- Task directions: Could you print exactly the lines of the listing below, starting at the line that has "Expressway 1 and 3." and ending at the line that has "provide more details.\", and only those lines?

- Data to examine:
▼

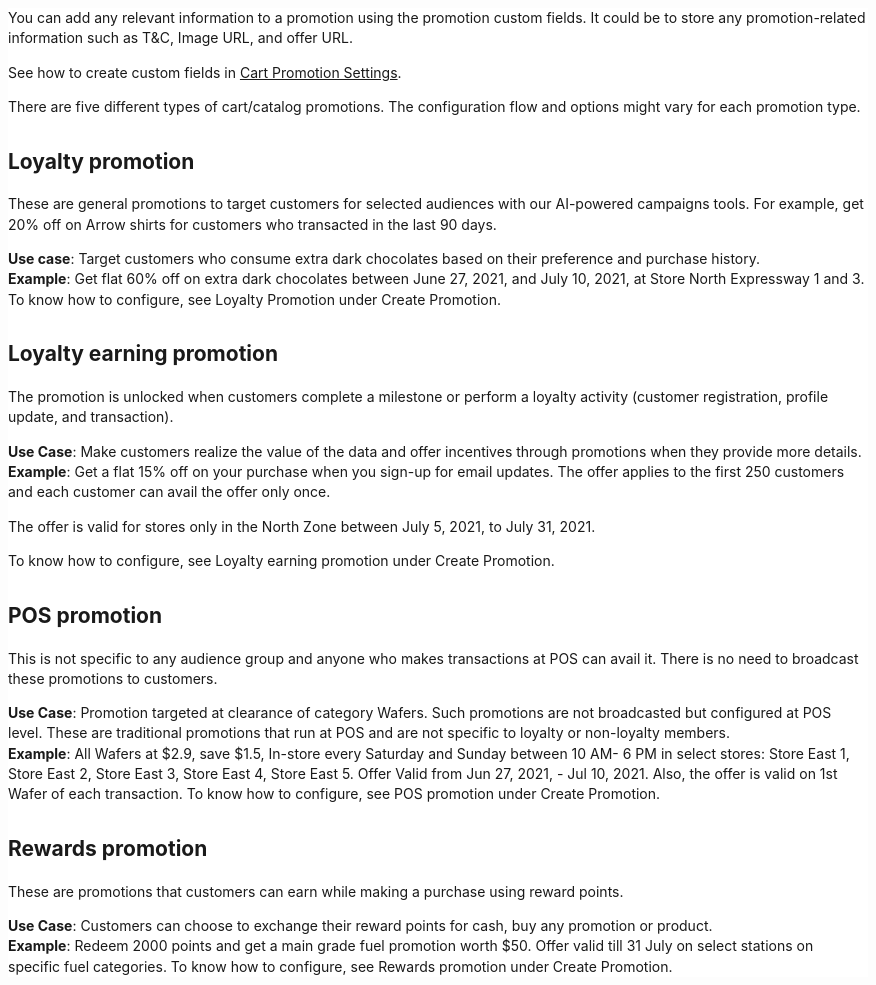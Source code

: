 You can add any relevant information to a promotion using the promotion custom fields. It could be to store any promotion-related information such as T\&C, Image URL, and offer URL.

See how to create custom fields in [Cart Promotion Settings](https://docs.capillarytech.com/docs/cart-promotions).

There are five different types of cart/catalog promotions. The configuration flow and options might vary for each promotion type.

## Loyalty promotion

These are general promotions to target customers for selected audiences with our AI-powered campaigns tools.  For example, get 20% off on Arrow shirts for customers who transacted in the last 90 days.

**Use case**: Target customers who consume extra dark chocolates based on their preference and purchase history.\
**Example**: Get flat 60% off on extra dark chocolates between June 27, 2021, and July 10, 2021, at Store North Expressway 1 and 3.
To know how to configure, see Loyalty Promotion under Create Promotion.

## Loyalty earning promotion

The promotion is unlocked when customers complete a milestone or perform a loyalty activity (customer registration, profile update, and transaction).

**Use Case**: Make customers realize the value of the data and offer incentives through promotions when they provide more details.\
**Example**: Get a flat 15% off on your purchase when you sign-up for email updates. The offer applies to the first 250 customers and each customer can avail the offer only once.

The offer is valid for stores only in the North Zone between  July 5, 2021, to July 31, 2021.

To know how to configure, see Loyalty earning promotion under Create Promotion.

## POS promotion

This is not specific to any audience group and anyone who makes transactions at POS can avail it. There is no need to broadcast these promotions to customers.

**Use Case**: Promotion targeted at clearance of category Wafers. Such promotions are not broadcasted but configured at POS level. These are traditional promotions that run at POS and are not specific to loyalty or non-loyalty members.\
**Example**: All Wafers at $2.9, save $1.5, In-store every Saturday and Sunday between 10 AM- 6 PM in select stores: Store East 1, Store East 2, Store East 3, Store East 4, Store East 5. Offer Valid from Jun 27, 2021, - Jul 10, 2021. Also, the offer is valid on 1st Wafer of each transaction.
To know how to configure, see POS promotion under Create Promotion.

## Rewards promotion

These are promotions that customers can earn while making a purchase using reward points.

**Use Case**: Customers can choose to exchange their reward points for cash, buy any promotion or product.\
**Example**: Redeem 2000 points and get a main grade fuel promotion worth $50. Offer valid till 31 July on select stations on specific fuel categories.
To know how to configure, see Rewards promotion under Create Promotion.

▲

- Task response:
**Example**: Get flat 60% off on extra dark chocolates between June 27, 2021, and July 10, 2021, at Store North Expressway 1 and 3.
To know how to configure, see Loyalty Promotion under Create Promotion.

## Loyalty earning promotion

The promotion is unlocked when customers complete a milestone or perform a loyalty activity (customer registration, profile update, and transaction).

**Use Case**: Make customers realize the value of the data and offer incentives through promotions when they provide more details.\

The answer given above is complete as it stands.